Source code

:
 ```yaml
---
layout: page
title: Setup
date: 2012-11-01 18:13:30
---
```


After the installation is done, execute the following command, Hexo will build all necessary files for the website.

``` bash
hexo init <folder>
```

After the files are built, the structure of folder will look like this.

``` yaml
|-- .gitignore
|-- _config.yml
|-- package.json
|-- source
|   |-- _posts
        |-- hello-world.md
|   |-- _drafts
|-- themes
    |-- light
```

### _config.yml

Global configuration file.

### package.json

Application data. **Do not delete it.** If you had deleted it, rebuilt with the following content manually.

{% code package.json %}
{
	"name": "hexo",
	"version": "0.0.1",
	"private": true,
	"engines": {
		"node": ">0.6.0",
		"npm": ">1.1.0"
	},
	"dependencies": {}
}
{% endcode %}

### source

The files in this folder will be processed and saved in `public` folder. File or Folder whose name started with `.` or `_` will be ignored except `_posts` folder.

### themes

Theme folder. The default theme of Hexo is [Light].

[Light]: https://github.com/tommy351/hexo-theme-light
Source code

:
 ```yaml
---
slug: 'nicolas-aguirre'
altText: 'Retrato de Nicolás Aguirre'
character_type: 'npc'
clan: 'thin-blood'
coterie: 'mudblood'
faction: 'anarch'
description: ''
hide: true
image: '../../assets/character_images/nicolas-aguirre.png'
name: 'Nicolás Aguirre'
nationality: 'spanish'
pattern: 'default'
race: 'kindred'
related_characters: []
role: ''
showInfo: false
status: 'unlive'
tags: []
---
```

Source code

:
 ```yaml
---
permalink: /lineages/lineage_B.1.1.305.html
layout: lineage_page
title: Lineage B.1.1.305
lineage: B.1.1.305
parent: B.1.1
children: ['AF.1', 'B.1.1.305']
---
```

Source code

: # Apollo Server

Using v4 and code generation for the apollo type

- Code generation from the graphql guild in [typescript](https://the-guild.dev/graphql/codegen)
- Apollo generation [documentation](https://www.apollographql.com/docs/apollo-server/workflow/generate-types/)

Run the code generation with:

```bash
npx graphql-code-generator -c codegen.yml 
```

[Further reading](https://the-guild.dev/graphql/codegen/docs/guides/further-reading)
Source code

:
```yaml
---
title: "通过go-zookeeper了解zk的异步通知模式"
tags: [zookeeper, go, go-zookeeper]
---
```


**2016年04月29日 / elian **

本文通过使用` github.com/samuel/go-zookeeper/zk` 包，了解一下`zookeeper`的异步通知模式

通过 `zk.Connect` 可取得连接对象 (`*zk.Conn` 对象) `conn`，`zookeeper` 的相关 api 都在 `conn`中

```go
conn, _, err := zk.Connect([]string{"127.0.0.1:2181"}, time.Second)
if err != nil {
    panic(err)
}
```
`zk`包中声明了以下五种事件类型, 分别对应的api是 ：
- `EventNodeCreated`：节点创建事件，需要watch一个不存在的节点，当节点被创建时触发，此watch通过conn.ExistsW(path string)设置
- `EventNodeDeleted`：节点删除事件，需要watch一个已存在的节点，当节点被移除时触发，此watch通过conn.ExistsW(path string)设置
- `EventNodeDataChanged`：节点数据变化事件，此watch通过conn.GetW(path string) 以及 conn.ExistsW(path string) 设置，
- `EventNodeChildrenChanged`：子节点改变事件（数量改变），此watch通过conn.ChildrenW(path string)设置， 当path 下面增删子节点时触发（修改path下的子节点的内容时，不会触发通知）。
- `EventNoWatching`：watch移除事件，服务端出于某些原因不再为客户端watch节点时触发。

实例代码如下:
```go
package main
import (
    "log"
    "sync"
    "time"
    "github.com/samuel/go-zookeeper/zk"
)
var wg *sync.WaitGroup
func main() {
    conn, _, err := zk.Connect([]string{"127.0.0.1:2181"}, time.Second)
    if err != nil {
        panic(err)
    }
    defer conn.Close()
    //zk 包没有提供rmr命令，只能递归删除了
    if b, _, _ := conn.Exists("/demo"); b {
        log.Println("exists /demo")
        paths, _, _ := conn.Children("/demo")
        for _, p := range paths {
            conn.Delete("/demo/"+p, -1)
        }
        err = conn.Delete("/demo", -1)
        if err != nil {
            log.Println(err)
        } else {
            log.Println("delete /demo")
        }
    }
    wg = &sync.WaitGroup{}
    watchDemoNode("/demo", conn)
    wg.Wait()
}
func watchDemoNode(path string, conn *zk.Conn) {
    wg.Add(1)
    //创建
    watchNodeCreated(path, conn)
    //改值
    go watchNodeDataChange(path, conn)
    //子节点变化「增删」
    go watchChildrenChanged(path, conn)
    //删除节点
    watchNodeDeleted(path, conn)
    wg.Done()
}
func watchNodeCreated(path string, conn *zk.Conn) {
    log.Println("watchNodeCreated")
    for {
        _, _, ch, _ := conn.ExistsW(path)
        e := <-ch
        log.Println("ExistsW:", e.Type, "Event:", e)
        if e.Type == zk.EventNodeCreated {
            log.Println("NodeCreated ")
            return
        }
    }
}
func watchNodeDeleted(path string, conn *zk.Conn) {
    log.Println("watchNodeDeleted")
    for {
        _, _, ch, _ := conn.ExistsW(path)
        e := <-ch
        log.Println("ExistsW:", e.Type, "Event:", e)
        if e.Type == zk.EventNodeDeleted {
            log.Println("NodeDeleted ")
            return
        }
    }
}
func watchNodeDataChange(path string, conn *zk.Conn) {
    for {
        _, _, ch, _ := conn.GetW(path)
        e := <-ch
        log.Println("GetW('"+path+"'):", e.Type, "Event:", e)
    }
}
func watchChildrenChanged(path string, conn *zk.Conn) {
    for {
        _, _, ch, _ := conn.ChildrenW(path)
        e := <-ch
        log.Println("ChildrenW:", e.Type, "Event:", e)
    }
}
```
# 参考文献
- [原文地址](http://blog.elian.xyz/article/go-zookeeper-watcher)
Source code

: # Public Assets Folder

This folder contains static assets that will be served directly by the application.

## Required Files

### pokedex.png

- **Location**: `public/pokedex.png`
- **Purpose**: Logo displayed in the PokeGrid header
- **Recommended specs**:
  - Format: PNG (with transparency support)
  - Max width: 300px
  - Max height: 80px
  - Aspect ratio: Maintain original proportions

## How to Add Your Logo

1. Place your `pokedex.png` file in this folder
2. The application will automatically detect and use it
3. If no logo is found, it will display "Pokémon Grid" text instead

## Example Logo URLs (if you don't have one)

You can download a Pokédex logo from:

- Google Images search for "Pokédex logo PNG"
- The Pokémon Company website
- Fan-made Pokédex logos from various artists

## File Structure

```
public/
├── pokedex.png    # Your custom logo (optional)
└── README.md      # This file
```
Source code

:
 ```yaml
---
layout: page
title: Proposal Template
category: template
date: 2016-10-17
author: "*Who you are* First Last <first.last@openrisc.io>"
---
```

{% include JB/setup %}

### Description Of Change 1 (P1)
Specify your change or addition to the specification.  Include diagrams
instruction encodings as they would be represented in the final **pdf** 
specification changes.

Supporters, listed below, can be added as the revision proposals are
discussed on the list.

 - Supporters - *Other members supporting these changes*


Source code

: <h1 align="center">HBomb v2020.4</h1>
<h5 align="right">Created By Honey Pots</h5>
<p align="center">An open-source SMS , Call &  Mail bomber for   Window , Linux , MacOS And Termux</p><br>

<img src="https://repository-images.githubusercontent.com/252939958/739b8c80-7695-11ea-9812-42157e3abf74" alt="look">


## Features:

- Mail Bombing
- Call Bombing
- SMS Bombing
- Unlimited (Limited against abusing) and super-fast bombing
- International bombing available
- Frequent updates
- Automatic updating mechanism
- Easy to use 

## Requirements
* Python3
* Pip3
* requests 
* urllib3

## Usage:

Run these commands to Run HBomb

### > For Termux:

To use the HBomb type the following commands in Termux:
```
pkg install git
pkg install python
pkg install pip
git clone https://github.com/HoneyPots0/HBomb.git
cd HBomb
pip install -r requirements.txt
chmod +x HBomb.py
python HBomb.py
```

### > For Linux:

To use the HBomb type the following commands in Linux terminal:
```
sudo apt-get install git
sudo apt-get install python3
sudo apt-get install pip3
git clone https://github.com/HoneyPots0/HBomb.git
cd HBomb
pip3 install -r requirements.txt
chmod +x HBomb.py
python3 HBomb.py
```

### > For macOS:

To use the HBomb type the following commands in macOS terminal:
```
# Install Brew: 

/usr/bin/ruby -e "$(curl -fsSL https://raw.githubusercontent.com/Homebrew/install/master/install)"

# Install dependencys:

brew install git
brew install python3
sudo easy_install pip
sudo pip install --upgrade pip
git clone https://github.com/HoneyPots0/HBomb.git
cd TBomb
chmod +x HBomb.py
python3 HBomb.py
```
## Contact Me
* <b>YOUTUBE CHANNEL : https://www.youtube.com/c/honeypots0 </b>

· · · · ·

**YOUR OBJECTIVE**
Which lines of the data include the string "tags"? Copy each of them.

**WRITTEN RESPONSE**
tags: []
tags: [zookeeper, go, go-zookeeper]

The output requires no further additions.